CVE-2024-8268: 
WordPress vulnerability analysis and mitigation

The Frontend Dashboard plugin for WordPress (CVE-2024-8268) contains a vulnerability related to unauthorized code execution, discovered and disclosed on September 9, 2024. The vulnerability affects all versions up to and including 2.2.4 of the plugin.
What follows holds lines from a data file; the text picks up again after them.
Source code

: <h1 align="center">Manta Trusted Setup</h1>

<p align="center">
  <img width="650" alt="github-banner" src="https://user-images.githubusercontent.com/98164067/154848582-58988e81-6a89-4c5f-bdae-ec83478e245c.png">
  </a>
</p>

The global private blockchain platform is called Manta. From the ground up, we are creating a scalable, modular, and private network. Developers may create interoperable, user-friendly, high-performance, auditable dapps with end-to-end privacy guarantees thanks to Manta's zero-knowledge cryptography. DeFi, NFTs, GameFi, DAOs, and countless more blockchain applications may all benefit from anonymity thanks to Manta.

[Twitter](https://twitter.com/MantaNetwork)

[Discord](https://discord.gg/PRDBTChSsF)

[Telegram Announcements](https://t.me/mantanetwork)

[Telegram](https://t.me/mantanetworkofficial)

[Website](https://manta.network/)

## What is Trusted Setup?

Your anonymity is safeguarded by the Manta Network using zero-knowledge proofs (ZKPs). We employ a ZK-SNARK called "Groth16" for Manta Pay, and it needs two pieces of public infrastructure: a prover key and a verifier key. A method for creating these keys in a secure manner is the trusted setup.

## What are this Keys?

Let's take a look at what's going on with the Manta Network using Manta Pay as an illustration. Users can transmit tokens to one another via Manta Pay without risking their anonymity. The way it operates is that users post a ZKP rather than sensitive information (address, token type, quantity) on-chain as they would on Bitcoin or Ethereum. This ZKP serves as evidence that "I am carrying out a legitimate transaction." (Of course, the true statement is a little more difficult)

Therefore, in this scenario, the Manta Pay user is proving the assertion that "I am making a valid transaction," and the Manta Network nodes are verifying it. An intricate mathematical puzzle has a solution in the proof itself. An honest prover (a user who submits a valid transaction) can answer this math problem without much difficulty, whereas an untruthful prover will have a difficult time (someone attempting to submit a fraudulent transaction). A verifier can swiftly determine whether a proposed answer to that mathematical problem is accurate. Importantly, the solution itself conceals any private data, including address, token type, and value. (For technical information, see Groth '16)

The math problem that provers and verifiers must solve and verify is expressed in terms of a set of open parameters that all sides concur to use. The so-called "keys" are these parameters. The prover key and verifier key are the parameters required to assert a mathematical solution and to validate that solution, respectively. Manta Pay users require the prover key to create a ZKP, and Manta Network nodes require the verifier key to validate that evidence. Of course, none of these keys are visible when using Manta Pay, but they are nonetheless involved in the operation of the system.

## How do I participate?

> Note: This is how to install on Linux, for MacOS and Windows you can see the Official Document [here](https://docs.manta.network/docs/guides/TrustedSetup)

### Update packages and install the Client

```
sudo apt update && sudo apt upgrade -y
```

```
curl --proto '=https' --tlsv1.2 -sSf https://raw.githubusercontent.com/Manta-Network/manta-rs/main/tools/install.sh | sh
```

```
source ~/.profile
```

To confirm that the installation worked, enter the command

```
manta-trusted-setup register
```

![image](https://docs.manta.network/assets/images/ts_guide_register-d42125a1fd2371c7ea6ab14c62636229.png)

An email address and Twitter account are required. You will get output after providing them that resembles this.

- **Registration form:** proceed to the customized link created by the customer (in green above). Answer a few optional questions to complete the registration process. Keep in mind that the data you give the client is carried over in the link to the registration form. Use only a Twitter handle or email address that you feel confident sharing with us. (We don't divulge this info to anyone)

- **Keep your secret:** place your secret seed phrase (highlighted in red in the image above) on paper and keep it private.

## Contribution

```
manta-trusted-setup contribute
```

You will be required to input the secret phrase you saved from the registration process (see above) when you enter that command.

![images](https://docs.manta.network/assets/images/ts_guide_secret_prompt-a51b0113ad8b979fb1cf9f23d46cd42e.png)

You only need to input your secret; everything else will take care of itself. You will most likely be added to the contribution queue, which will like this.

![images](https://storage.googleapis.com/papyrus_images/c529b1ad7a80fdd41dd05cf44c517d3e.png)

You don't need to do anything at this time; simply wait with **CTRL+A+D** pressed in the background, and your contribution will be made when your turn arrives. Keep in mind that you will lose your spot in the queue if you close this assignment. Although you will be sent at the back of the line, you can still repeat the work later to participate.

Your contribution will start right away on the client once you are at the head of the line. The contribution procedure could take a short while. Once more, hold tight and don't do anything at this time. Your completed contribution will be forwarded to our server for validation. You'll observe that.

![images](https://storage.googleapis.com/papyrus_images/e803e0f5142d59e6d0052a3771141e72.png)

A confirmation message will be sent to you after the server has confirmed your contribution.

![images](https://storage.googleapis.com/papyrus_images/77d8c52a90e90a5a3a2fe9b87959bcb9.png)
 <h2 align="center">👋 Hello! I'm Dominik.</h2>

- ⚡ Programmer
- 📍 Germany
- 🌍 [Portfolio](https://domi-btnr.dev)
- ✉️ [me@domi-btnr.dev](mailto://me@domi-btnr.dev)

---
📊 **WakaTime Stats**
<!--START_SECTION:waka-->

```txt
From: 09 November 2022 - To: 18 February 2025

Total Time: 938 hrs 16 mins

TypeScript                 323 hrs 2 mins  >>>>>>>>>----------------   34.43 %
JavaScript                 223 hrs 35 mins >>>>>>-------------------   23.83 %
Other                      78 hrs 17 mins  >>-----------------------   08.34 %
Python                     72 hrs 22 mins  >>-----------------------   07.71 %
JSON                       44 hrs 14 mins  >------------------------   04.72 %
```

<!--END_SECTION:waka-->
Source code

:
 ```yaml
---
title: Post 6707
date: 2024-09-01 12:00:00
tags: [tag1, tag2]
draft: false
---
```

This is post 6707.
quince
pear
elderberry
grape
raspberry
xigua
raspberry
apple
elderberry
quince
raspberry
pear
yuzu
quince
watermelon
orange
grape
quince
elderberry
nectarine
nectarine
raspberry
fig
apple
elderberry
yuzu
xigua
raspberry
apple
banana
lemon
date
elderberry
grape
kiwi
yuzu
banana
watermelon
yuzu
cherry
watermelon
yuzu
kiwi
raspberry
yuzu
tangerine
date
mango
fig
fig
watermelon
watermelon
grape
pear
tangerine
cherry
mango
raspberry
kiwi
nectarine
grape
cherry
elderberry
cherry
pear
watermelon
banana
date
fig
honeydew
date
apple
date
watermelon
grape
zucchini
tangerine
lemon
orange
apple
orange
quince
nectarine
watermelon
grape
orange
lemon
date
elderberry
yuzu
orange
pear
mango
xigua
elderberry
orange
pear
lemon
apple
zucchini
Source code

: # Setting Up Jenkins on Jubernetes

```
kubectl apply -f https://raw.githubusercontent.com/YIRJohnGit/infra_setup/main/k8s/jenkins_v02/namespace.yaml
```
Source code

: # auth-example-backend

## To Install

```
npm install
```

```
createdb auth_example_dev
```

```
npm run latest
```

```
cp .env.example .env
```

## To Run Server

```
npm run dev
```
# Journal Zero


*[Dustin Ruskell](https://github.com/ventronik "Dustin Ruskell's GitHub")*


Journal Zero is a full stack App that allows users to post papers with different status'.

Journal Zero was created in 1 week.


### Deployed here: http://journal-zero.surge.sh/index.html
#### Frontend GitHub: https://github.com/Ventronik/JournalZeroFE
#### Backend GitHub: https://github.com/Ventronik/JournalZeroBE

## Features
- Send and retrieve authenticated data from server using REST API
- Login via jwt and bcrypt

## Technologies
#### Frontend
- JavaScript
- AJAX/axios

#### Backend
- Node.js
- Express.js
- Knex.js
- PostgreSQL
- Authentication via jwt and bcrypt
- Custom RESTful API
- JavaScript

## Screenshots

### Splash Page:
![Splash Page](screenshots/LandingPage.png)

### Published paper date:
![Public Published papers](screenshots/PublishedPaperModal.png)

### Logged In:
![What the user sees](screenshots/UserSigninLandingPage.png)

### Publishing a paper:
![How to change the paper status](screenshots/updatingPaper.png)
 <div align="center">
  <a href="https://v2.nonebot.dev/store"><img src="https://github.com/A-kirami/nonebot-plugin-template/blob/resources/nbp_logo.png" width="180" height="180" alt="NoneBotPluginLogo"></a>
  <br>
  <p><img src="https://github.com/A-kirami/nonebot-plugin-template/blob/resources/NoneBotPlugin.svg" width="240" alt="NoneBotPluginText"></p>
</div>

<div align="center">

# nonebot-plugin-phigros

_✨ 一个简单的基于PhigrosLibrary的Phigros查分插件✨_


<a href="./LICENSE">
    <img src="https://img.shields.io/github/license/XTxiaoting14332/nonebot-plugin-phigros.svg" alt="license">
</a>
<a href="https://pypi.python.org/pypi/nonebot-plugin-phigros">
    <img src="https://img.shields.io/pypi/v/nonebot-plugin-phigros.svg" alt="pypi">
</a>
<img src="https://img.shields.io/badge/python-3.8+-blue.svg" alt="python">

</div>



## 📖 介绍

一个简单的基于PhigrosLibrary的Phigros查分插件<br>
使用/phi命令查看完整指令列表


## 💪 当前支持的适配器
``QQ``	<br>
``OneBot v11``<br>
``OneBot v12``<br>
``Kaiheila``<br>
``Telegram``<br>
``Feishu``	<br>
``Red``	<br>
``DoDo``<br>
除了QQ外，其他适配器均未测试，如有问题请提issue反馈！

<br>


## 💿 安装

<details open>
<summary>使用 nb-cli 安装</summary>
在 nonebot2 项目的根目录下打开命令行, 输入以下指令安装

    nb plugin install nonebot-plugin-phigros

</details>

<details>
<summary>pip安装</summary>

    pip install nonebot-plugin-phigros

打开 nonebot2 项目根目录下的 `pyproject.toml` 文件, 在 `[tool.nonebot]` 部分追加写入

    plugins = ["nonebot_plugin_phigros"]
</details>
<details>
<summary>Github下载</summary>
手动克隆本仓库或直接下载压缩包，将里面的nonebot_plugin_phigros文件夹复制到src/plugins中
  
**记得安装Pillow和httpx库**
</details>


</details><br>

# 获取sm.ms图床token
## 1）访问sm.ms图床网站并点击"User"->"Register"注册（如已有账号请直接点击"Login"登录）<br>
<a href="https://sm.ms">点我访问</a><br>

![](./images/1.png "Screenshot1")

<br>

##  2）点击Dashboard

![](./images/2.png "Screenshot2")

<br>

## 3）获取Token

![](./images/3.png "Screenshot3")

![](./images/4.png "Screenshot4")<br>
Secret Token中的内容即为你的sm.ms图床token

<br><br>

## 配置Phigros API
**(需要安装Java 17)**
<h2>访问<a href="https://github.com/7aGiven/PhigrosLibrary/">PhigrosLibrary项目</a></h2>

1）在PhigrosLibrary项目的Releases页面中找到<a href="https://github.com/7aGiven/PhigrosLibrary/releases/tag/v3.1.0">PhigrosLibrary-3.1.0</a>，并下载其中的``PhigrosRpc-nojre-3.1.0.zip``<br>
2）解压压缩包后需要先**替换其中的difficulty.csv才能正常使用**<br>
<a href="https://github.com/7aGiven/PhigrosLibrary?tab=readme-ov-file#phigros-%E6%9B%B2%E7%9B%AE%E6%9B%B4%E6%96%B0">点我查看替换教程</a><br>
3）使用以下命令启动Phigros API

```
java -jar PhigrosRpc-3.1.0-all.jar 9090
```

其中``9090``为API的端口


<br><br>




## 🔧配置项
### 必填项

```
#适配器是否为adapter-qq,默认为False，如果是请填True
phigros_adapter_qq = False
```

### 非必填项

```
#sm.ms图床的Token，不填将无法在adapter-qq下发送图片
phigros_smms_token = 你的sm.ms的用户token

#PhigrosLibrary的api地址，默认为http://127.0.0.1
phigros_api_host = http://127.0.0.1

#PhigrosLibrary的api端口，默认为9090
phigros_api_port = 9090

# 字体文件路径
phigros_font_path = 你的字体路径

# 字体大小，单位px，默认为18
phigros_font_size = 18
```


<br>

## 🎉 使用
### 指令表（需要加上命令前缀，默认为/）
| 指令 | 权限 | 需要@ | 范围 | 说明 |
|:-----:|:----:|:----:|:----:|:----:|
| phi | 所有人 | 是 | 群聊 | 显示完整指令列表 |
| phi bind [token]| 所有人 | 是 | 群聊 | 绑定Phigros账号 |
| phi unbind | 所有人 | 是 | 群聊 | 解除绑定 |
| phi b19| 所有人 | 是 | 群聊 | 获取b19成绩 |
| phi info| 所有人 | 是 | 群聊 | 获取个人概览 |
This security issue stems from insufficient filtering on callable methods/functions in the ajax_request() function (NVD).

The vulnerability is classified as an Improper Control of Generation of Code (Code Injection) vulnerability, identified as CWE-94. It has received a CVSS v3.1 base score of 8.8 (High) with the vector string CVSS:3.1/AV:N/AC:L/PR:L/UI:N/S:U/C:H/I:H/A:H, indicating a high severity level with network attack vector, low attack complexity, and requiring low privileges (Wordfence).

The vulnerability allows authenticated attackers with subscriber-level access or higher to call arbitrary functions, which can be leveraged for privilege escalation. Specifically, attackers can exploit this vulnerability to change user passwords, potentially leading to unauthorized access and system compromise (NVD).

A patch has been released in version 2.2.5 of the Frontend Dashboard plugin. Users are advised to update their installations to this latest version to mitigate the vulnerability (WordPress).